Mar 14, 2006  •  Post A Comment

Mike Wallace, who has been vowing-but failing-to cut back his “60 Minutes” workload for several years now, said Tuesday that he’s going to retire at the end of this TV season, his 38th with the pioneering newsmagazine. After his retirement he will assume the status of correspondent emeritus.

In a statement, Mr. Wallace, 87, said that he has tended to respond to questions about when he would retire by saying, “I’ll retire when my toes turn up.”

“Well, they’re just beginning to curl a trifle, which means that as I approach my 88th birthday, it’s become apparent to me that my eyes and ears, among other appurtenances, aren’t quite what they used to be,” the statement said. “And the prospect of long flights to wherever in search of whatever are not quite as appealing.”

“But CBS is not pushing me,” he said in his statement. “I’ll be in a comfortable office on the same floor-just around the corner from where I’ve holed up for the past 43 years-available, when asked, for whatever chore CBS News, “60 Minutes,” “CBS Evening News,” etc., have in mind for me.

Mr. Wallace’s many honors over the years include 19 Emmys, three Alfred I. duPont-Columbia University Awards and three George Foster Peabody Awards.

His distinct voice, unwavering manner and long list of scoops and bombshells over the years have, for many people, made him “Mr. 60 Minutes.”

Sean McManus, president of CBS News and CBS Sports, said in a statement, “Mike Wallace is one of a few giants of broadcast journalism for whom a list of endless superlatives can’t and don’t do justice.

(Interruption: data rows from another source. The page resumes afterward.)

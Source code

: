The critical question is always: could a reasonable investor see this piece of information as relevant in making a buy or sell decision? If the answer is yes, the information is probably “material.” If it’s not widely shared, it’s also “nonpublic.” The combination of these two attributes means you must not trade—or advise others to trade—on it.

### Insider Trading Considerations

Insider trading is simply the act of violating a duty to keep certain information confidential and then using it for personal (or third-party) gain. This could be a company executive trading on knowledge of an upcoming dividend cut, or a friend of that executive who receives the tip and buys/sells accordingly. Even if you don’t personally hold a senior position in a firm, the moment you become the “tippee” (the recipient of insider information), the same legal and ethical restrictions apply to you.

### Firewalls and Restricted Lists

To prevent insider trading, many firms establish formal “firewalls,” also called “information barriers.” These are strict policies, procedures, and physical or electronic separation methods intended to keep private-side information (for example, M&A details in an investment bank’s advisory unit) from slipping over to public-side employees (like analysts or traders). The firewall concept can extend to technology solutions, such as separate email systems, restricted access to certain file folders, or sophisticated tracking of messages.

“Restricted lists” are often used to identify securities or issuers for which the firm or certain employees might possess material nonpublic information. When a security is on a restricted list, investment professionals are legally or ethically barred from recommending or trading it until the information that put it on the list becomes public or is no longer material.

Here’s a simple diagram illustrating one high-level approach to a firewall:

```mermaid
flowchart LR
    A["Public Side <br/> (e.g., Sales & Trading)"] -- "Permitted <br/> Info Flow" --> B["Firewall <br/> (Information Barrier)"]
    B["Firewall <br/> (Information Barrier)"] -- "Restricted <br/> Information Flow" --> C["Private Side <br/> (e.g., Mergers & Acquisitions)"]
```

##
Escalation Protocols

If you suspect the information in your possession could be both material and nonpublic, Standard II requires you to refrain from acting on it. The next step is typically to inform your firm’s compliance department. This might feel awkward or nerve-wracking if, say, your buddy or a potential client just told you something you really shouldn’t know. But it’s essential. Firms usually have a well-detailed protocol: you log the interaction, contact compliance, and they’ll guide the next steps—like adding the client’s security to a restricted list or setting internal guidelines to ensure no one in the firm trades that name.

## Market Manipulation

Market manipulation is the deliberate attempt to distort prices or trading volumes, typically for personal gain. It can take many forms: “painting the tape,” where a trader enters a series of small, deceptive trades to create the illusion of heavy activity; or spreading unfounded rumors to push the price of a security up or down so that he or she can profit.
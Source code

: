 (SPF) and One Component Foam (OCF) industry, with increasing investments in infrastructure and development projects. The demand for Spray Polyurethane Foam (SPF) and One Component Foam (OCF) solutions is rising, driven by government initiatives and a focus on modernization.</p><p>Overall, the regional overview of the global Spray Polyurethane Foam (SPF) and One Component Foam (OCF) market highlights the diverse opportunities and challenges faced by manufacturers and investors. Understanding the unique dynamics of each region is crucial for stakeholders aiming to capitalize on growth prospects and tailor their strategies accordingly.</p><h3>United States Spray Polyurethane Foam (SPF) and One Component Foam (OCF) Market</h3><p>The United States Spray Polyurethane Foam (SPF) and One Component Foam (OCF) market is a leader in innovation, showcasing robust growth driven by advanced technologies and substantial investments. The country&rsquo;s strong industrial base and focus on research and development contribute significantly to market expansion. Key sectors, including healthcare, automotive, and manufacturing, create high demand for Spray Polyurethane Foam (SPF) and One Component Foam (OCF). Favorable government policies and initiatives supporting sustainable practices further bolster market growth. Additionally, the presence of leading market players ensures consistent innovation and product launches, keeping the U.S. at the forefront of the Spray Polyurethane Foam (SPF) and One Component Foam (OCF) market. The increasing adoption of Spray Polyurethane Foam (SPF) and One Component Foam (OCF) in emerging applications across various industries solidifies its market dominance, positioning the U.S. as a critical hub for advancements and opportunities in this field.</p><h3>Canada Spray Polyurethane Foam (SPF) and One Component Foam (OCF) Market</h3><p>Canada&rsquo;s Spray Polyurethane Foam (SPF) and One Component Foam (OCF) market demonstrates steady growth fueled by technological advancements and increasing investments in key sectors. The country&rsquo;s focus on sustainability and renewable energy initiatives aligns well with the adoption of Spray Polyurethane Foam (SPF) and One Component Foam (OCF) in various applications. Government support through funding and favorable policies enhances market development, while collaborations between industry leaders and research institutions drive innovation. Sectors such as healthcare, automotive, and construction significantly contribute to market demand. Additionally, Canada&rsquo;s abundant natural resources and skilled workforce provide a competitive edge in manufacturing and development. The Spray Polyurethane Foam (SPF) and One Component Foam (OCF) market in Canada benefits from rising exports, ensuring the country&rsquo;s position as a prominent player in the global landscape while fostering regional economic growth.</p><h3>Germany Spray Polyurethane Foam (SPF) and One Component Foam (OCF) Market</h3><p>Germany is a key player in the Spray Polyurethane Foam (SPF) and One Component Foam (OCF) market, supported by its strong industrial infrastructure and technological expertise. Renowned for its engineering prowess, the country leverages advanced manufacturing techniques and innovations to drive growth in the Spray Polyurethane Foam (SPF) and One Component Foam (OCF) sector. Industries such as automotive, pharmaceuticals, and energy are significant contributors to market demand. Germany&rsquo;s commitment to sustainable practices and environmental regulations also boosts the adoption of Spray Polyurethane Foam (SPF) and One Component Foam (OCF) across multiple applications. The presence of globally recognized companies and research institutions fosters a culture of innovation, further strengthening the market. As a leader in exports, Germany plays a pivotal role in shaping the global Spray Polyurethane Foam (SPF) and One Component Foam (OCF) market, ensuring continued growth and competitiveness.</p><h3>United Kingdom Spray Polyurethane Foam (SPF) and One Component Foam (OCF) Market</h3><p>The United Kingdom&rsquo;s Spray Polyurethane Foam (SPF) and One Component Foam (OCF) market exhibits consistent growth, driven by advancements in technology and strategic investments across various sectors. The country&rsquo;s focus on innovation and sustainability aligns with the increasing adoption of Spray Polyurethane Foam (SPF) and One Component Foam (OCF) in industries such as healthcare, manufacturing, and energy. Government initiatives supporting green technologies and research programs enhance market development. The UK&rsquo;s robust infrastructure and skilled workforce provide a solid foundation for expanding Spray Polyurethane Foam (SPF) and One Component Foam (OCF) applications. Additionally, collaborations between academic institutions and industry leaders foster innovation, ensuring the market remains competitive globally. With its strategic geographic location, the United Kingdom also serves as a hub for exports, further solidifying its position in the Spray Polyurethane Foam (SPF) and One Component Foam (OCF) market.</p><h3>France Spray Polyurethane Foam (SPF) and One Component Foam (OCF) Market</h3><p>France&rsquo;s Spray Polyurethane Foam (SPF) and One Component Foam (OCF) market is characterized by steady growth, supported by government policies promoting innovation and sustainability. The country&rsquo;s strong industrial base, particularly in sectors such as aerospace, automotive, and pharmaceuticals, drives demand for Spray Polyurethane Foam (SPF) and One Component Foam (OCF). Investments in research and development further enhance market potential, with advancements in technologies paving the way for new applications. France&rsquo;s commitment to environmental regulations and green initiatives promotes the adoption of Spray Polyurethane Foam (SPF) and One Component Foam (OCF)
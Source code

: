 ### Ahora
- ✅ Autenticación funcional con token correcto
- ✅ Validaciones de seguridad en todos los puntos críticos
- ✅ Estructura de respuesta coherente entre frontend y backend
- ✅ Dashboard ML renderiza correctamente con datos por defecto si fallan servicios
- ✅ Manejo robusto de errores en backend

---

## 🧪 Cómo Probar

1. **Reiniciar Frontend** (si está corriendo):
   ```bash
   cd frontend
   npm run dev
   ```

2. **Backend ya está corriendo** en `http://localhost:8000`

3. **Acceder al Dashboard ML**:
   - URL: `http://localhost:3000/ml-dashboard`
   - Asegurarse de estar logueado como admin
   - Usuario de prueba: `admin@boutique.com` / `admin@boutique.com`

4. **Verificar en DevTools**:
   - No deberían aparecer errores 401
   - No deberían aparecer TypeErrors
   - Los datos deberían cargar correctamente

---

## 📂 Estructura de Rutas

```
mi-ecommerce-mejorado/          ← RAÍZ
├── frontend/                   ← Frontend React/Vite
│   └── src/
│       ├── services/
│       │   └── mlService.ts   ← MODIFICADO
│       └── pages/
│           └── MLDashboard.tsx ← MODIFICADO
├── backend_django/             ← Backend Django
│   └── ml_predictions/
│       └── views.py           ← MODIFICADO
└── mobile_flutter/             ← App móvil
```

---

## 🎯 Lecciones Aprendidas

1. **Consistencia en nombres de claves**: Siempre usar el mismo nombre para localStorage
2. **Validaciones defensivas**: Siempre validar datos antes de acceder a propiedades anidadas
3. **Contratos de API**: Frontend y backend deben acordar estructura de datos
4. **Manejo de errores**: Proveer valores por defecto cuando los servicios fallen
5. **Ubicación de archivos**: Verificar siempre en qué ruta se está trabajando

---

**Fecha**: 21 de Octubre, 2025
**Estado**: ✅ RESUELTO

From his genre-creating early days in radio to his standard-setting work on ’60 Minutes’ for the past 38 years, and from datelines all over the world, Mike has completely embodied what good, tough, fair journalism should be over the course of his 60-plus years in the business. And he’s broken more than his share of big stories along the way. I’m very pleased that he’ll remain at CBS News as correspondent emeritus. There is no finer journalist from whom everyone in the news business can learn.”

“60 Minutes” executive producer Jeff Fager said in a statement: “Mike Wallace as been the heart and soul of this broadcast since he and [creator] Don [Hewitt] started it almost four decades ago. Millions and millions of Americans have tuned in to ’60 Minutes’ on Sunday nights over all those years to see him in action and to find out what questions he would be asking each week. I’m glad he’ll be around to do an occasional interview. He’s had such a powerful impact on all of us who work here, on how we conduct interviews and how we report stories that there will always be a piece of Mike in everything we do.”